Clive Palmer pragmatically said, “Anything will sink if you put a hole in it,” making him much smarter than the Titanic character, Cal, who said, “Even God himself couldn’t sink it!” The movie quote is based on the excitement surrounding the ship before the maiden voyage and the claims of it being an unsinkable ship.
Anything can happen when Mother Nature is involved; however, the designers and engineers will do everything in their power to protect the passengers and the ship from sinking.
Clive Palmer announced in a statement made in Brisbane, Australia that the UK’s decision to leave the European Union had forced his Australian cruise company, the Blue Star Line, to base their planned European office in Paris instead of London.
The reasoning is that it would be of little use to have a European HQ outside of Europe. The decision meant a delay in the European office launch until March 2019.
The Titanic II will have the same maximum speed as the original of 24 knots and would feature a larger rudder and a modern diesel engine instead of steam boilers. One knot is approximately 1.15 mph, making the maximum speed of the ships around 27 or 28 mph.
The Titanic II will have propellers mounted in Azipods or pods that can turn on a vertical and azimuthal axis for steering. The original Titanic had three propellers. Two would not be enough to transmit the power at the engine’s nominal speed, and the centerline propeller was driven by a Parsons low-pressure turbine using the low-pressure steam after it went through the reciprocating engines that drove the two outboard propellers.
The two outer propellers had three blades, and the centerline propeller had four. Essentially, the designers tried to combine the two types of propulsion engines thermodynamically and hydrodynamically through the use of three- and four-bladed propellers.
In a 2013 interview, Palmer claimed that he plans to travel in third class on the Titanic II’s launch. Though enormous sums of money collected from the Titanic’s first-class passengers, a considerable percentage of transatlantic voyages were made from the passengers in third class, also known as the “Steerage” passengers because of the location of third class deep in the ship’s hull.
The Titanic’s steerage tickets were more expensive than most other third-class cabins or accommodations at the time, with a third-class ticket costing nearly a month’s wages for a skilled laborer. This was mainly because the ship was an overall more luxurious ship than any others on the market, except for the Olympic. The result was that a typical third-class passenger was usually upper working-class or lower-middle-class.
Many luxury liners today include a helipad – a feature that was certainly not on the original Titanic. However, the Titanic II may get this special upgrade on the aft deck, which means it would not be as visible to the public.
Helipads are usually used on a ship for harbor operations or medical emergencies, though in evacuation cases, helipads are unnecessary because trained individuals can climb up or down while the helicopter is stationary. Maritime helicopters also tend to be larger than usual ones, which complicates the question of where to place the helipad without disrupting the rest of the ship’s design.
As we’ve mentioned, the Titanic II will have an additional lower deck called the safety deck. A fun feature of this deck is that it will also include a casino, hospital, a theater, and a few shops. The theater will seat approximately 400 and will be more of a ‘show lounge,’ since the deck is single-height. Some ships can accommodate up to thousands of passengers at once, but the Titanic II will not follow suit on this modern luxury.

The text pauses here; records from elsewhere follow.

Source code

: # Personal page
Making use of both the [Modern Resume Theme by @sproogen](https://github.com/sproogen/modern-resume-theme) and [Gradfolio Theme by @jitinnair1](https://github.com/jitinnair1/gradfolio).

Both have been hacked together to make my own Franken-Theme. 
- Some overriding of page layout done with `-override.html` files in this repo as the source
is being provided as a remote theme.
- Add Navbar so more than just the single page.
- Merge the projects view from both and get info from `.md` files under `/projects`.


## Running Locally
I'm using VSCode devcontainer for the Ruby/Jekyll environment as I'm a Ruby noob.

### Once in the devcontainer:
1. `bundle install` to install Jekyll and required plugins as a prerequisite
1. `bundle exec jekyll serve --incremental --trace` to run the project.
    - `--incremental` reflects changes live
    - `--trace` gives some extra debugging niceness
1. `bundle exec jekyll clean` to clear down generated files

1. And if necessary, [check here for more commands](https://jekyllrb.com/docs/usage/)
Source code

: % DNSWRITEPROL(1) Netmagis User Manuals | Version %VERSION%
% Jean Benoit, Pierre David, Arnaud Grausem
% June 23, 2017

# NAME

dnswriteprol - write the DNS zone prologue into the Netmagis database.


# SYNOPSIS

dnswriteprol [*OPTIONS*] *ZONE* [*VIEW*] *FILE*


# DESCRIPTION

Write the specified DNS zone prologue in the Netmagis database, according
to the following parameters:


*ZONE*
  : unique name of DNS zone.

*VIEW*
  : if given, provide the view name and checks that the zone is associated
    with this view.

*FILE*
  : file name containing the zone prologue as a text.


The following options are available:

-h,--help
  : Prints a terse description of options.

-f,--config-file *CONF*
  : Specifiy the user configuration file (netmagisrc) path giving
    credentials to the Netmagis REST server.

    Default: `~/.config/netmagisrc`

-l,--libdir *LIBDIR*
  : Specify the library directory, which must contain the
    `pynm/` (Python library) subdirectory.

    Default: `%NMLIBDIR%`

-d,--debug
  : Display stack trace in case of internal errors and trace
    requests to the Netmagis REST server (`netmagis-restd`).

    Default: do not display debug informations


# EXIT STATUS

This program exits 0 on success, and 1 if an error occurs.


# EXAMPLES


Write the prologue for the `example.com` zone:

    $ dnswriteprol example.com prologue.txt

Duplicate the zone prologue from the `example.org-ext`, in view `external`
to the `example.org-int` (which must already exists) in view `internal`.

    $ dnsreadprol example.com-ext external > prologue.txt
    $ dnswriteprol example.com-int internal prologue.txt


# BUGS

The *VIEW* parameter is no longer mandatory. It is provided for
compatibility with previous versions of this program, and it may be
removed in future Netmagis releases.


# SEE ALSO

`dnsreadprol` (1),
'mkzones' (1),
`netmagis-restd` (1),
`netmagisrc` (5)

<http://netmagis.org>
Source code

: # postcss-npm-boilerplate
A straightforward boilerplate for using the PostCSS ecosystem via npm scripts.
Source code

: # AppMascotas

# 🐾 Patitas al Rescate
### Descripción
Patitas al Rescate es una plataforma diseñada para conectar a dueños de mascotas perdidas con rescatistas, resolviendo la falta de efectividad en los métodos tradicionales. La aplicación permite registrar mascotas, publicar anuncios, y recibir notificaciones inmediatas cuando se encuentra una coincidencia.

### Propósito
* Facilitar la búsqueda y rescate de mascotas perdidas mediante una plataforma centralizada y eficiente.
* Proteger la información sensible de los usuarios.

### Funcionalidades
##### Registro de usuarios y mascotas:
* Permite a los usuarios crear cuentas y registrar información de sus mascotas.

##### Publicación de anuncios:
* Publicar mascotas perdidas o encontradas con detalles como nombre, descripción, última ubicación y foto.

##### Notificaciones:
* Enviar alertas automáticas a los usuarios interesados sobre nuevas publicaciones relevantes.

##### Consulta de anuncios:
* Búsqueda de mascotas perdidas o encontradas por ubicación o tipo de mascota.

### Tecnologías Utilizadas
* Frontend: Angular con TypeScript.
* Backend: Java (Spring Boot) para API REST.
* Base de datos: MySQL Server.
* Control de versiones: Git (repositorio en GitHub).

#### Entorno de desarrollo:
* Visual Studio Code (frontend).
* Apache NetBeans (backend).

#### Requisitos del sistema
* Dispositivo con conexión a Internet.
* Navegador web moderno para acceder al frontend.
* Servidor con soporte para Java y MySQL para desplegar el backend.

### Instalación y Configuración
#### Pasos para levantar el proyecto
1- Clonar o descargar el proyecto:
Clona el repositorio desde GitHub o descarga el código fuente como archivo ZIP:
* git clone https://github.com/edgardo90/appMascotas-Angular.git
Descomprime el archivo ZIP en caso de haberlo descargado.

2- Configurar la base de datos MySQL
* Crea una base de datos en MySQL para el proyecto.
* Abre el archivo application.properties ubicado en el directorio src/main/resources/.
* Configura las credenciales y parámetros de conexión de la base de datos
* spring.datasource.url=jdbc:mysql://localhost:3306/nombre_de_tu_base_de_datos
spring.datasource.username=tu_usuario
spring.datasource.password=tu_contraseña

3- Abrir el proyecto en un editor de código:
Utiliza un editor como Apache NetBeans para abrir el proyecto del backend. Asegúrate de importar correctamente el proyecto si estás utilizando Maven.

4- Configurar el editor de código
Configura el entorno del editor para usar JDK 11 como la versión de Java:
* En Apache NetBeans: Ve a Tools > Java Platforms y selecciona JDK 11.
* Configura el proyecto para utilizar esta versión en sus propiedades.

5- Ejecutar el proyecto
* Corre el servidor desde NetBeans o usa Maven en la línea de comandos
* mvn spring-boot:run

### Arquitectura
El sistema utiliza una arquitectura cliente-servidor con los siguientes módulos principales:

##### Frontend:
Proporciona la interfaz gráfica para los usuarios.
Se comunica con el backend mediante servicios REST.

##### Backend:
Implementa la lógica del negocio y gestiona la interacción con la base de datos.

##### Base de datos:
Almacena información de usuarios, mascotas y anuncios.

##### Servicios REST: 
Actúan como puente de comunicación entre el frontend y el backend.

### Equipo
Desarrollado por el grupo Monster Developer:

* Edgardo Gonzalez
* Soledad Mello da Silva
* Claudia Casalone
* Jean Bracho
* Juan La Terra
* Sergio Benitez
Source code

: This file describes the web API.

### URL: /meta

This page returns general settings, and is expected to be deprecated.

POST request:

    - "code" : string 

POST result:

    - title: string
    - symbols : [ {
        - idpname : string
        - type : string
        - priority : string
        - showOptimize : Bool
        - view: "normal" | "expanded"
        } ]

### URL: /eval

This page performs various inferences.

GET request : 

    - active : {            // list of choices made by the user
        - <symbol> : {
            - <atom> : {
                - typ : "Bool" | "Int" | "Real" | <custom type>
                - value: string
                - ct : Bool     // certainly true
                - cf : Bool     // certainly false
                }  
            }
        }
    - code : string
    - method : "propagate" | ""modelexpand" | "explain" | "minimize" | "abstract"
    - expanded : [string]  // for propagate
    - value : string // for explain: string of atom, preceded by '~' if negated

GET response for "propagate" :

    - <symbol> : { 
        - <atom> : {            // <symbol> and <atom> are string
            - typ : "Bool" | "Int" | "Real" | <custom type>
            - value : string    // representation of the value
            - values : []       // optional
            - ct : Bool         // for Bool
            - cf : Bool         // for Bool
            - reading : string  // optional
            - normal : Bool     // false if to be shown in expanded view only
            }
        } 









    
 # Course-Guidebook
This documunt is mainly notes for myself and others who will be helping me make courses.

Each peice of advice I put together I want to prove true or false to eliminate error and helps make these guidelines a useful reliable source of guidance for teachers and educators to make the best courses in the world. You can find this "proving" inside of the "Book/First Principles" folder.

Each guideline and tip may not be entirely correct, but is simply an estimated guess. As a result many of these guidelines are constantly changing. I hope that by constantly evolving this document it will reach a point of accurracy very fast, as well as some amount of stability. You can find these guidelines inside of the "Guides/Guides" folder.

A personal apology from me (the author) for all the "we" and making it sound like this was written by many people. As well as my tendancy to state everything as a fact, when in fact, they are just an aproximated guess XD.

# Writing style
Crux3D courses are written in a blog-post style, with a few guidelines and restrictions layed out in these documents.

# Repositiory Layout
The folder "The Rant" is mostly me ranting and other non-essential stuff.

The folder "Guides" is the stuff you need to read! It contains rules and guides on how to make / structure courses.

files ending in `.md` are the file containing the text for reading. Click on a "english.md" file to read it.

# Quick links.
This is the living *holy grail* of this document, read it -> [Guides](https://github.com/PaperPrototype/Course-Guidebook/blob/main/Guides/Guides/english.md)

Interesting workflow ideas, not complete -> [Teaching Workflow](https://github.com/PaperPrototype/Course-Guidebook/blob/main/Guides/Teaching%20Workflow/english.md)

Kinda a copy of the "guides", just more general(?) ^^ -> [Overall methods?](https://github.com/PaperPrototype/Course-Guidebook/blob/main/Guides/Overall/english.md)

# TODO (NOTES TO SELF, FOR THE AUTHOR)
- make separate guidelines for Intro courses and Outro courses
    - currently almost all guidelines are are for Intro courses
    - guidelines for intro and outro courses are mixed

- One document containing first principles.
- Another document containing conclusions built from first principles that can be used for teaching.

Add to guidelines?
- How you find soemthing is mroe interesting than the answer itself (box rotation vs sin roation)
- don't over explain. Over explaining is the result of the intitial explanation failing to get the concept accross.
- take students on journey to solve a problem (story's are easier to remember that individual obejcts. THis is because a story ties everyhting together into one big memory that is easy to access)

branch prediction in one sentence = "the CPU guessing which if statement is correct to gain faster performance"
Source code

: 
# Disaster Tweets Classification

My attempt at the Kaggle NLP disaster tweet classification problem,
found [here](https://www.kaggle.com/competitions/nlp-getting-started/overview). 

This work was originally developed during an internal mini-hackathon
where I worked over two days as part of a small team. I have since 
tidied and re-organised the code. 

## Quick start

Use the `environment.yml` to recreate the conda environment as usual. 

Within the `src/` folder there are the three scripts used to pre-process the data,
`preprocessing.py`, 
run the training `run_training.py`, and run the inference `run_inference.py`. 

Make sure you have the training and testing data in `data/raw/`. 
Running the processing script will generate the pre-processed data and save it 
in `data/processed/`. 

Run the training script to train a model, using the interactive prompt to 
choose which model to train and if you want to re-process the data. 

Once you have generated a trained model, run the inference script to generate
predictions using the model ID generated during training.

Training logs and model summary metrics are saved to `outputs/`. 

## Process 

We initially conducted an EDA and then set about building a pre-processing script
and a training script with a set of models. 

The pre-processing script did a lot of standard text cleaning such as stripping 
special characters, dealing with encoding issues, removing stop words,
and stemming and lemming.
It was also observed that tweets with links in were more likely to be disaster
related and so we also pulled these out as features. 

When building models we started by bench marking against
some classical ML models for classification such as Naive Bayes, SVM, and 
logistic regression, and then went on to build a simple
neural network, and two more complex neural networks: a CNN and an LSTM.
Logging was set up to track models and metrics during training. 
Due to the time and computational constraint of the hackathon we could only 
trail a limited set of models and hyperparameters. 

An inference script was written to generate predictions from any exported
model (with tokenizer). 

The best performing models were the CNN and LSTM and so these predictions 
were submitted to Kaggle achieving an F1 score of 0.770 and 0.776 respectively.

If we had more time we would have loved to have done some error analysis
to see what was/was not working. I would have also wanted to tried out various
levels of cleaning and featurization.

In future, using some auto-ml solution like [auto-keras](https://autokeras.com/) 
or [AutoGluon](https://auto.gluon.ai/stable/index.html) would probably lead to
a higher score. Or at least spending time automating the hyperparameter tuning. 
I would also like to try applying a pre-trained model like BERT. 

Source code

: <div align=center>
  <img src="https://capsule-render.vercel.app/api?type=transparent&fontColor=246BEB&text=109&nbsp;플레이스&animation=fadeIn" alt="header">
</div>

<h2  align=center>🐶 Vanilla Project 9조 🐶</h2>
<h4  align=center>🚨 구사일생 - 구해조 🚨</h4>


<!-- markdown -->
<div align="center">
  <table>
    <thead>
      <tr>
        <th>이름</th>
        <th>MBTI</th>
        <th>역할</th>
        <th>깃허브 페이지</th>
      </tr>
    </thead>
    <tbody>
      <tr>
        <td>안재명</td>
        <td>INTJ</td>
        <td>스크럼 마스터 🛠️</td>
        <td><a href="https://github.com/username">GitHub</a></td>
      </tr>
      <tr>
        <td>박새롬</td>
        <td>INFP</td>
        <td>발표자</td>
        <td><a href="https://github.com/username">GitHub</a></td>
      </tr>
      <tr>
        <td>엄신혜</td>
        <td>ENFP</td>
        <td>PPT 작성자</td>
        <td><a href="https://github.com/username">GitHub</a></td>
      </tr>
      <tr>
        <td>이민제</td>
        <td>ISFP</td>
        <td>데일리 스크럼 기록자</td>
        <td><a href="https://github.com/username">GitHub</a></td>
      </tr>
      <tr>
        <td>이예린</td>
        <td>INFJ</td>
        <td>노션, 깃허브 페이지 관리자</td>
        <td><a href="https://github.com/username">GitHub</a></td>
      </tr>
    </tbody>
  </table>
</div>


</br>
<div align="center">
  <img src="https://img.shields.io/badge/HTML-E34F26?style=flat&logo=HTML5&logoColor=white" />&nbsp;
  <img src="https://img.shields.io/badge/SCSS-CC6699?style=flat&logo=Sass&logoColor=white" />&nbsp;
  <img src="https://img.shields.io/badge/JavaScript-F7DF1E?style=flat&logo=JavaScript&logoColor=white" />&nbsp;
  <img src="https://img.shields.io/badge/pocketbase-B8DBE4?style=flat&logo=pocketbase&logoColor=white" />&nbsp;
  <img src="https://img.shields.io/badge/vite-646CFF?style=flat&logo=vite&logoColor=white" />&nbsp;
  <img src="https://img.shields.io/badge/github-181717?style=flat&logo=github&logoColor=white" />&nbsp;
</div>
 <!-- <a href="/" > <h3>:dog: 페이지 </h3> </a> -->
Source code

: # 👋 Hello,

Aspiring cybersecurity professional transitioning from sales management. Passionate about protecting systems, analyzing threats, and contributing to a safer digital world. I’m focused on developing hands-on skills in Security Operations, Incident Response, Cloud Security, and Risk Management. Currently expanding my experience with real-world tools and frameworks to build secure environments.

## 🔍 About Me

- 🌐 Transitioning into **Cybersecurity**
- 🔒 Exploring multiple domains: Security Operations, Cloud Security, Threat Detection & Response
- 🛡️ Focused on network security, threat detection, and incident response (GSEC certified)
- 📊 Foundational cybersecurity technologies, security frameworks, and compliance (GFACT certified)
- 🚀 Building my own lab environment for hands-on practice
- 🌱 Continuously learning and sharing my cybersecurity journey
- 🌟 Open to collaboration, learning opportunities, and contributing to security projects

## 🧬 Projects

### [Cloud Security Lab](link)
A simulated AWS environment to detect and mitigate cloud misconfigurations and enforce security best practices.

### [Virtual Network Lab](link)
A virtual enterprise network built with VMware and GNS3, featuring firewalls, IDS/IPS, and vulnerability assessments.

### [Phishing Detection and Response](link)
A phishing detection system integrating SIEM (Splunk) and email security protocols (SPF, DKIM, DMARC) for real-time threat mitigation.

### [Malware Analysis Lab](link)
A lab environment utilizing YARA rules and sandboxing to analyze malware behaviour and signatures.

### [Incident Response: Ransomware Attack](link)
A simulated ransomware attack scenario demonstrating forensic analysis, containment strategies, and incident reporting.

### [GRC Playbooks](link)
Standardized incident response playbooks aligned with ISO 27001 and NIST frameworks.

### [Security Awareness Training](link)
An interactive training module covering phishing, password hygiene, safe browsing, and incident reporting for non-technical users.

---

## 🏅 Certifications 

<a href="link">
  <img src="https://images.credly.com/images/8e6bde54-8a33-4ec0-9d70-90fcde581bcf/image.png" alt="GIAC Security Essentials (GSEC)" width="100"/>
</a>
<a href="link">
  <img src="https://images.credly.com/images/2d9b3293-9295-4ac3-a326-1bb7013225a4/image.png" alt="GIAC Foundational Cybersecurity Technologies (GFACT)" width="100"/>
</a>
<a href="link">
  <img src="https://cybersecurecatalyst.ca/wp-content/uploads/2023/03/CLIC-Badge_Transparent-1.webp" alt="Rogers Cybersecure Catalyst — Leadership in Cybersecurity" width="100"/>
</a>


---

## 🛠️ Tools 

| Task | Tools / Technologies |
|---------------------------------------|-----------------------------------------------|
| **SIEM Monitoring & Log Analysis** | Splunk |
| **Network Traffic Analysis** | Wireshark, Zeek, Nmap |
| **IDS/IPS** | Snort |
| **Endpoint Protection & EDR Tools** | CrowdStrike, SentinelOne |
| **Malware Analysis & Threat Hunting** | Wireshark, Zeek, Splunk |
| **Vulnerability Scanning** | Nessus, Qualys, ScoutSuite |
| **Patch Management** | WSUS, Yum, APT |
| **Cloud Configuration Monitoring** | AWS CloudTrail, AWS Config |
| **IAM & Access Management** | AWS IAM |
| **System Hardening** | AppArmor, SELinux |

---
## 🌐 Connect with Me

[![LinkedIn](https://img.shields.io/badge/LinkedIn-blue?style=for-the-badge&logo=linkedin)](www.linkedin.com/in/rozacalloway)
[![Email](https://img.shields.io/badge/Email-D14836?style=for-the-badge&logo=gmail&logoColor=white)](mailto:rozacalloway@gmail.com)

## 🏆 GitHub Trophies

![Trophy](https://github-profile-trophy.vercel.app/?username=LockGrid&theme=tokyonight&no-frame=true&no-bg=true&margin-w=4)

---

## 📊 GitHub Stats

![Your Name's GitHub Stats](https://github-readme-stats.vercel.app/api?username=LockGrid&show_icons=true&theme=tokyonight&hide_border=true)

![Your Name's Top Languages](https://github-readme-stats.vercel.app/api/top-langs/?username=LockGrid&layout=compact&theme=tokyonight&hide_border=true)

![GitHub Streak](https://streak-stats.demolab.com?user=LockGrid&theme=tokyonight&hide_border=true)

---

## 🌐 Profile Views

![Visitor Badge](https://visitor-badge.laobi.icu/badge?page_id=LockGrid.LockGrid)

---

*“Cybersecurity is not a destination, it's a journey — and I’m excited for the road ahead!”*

Casinos on the ship are not a British tradition, so the Titanic did not have one, but they are currently among the most profitable public rooms on a modern cruise ship.
Titanic II has many features that should make navigating any potential objects in the water much more manageable. However, the Titanic II is not any safer from icebergs due to climate change.
Increased ice melting in Greenland, where the Titanic’s very own infamous iceberg originated, has led to increased iceberg discharge. Iceberg migration into the North Atlantic, where the Titanic II will be traveling, has doubled from the long-term average of about 450 a year to about 1000 today.